Start of Supplied records

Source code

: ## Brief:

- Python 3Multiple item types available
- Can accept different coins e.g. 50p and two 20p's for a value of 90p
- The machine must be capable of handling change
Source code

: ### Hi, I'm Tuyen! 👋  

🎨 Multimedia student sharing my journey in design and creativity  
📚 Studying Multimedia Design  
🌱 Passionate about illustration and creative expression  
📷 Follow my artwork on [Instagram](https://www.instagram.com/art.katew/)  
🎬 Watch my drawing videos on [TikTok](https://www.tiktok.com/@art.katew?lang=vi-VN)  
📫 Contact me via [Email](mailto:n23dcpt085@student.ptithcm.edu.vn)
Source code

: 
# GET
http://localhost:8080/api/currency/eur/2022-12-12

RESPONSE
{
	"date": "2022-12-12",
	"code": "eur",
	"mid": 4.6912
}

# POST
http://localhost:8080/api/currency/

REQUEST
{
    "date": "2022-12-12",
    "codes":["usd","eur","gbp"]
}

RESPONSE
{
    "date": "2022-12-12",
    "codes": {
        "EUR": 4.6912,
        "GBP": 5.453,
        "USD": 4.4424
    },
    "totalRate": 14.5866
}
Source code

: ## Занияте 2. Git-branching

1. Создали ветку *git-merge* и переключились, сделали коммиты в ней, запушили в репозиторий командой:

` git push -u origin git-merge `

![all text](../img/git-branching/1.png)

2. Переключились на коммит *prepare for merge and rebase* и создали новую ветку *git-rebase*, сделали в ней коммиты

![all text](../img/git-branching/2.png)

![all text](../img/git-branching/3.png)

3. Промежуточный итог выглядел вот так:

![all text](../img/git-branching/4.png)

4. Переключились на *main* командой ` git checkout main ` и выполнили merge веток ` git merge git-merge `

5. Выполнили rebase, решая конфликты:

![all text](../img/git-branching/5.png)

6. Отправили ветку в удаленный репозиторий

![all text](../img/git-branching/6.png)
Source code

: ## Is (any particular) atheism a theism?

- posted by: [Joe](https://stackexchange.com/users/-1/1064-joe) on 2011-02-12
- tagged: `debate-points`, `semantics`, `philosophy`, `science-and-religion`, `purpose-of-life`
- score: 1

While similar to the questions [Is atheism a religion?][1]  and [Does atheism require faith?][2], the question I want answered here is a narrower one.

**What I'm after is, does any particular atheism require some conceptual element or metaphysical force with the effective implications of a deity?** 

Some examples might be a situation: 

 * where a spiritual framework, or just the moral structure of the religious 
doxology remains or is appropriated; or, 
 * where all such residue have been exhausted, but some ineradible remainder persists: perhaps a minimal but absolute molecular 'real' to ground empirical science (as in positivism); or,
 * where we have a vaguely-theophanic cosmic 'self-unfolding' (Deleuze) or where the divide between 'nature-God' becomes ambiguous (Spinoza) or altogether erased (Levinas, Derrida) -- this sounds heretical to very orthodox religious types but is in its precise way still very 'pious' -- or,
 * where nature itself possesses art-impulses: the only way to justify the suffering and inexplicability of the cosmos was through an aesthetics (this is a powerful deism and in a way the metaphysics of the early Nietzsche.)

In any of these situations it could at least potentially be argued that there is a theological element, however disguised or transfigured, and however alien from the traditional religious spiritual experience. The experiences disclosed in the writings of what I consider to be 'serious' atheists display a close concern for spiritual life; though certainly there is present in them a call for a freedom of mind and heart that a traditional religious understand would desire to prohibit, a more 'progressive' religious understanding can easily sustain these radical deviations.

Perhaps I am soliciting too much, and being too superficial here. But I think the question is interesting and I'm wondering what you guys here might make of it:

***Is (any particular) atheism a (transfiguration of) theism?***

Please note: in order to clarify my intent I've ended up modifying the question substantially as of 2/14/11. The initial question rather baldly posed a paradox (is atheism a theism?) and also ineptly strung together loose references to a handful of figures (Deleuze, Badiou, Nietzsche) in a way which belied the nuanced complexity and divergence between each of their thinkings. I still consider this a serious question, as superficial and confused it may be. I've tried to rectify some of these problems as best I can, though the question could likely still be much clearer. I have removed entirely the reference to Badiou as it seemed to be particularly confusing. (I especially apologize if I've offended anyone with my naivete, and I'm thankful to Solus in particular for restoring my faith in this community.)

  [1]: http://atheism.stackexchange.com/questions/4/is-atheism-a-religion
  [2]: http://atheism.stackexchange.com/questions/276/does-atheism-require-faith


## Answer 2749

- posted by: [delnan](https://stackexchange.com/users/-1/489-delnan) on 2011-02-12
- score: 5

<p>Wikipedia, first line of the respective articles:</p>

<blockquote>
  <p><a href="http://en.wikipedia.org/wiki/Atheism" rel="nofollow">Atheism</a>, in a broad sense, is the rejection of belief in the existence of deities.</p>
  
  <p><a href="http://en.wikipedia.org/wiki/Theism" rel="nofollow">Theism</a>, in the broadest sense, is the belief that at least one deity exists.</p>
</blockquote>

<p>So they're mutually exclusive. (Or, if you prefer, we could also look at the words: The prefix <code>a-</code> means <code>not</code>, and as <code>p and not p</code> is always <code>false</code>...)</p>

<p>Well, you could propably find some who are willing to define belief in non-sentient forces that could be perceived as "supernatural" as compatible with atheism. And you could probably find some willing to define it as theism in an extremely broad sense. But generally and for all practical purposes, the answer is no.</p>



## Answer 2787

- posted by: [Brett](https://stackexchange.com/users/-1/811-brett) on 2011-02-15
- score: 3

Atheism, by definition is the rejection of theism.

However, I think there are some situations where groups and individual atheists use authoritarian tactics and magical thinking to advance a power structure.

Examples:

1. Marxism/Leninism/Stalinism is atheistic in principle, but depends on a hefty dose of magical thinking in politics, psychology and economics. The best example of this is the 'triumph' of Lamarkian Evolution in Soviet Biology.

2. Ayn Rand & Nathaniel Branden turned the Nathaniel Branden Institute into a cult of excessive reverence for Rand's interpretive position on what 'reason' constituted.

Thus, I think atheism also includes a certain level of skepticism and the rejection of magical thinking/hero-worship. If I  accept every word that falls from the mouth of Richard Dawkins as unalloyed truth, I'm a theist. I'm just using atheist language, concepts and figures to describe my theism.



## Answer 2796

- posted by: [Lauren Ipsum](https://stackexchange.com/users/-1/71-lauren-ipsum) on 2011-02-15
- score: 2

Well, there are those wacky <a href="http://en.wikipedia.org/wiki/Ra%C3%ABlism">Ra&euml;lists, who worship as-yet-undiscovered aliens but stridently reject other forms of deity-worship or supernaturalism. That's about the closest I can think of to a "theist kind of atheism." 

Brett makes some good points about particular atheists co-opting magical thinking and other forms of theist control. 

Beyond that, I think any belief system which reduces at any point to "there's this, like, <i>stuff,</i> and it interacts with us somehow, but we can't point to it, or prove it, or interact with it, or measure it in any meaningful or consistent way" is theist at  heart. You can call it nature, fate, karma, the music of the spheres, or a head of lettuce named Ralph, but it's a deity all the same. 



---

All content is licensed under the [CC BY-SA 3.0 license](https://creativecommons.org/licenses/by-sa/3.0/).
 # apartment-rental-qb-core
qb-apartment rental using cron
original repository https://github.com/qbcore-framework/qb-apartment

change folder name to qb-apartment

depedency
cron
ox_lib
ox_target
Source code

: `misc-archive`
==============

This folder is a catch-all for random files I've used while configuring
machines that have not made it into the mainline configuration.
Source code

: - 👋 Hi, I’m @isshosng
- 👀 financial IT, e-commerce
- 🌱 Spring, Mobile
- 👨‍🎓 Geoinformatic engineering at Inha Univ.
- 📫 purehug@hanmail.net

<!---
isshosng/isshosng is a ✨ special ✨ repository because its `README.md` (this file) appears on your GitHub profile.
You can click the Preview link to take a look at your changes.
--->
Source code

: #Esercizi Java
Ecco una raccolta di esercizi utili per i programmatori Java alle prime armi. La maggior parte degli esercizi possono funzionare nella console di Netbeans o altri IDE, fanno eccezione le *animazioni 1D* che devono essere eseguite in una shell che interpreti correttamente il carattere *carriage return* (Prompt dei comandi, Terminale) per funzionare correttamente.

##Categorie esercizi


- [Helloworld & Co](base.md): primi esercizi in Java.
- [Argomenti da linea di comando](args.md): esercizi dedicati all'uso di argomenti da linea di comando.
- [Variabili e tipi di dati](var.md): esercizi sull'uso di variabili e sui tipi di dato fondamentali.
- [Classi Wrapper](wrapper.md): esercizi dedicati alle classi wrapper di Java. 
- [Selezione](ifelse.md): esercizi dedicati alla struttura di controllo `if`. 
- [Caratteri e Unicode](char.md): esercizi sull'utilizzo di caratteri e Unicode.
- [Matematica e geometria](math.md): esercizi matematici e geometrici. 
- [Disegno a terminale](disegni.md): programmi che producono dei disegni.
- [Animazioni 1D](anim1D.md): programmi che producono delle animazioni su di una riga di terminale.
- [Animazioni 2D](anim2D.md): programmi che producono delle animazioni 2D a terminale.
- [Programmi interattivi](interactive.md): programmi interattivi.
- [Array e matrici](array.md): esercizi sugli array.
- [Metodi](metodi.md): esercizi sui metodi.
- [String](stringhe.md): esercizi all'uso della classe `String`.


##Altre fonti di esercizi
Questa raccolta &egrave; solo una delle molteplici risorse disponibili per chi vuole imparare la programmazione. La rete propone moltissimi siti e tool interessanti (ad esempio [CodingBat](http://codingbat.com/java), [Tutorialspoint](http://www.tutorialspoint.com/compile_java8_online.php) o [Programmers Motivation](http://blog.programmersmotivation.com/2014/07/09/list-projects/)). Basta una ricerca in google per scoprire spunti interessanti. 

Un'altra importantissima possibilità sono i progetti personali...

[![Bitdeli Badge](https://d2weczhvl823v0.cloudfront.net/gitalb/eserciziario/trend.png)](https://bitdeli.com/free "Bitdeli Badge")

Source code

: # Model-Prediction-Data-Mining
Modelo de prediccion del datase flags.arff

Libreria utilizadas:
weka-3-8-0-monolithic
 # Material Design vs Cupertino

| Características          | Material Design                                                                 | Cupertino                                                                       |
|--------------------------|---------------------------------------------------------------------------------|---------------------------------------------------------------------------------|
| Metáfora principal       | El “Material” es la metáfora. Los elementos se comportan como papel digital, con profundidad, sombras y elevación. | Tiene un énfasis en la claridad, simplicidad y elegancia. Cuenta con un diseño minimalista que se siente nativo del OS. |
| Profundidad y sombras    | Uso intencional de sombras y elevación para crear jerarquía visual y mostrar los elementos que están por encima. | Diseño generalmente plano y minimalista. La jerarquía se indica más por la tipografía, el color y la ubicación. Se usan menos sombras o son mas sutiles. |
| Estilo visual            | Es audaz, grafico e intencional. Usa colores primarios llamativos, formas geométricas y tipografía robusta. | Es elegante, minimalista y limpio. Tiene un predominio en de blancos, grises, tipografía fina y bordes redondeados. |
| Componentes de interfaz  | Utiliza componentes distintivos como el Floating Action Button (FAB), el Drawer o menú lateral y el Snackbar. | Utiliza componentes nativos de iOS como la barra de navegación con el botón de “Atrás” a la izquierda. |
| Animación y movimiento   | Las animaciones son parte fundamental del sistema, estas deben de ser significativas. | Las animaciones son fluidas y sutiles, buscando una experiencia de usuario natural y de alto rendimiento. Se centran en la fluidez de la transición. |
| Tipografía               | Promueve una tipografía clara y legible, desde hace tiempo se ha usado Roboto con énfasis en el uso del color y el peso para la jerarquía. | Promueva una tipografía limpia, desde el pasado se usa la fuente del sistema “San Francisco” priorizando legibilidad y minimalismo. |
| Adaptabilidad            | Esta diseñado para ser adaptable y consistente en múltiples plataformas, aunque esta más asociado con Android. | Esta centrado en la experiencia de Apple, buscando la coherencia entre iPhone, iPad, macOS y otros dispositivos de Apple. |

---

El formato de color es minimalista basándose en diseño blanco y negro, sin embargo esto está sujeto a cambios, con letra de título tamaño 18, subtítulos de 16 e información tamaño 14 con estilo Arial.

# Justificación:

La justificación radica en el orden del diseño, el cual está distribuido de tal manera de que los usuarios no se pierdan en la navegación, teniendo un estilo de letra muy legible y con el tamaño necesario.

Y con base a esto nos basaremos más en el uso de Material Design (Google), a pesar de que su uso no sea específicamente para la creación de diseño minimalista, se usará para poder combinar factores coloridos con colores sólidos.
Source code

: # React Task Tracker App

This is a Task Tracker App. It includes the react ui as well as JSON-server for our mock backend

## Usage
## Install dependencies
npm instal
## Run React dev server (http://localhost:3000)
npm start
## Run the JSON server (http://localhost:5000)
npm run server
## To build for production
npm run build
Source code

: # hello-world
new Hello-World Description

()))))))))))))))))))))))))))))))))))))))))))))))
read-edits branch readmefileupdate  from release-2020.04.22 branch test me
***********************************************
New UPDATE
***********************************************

End of Supplied records

▶ [Aim of the task]
Lines from the one that contains "This is a Task" through the final line of the entries must be duplicated exactly, and no other lines.

▶ [Solution to this problem]
This is a Task Tracker App. It includes the react ui as well as JSON-server for our mock backend

## Usage
## Install dependencies
npm instal
## Run React dev server (http://localhost:3000)
npm start
## Run the JSON server (http://localhost:5000)
npm run server
## To build for production
npm run build
Source code

: # hello-world
new Hello-World Description

()))))))))))))))))))))))))))))))))))))))))))))))
read-edits branch readmefileupdate  from release-2020.04.22 branch test me
***********************************************
New UPDATE
***********************************************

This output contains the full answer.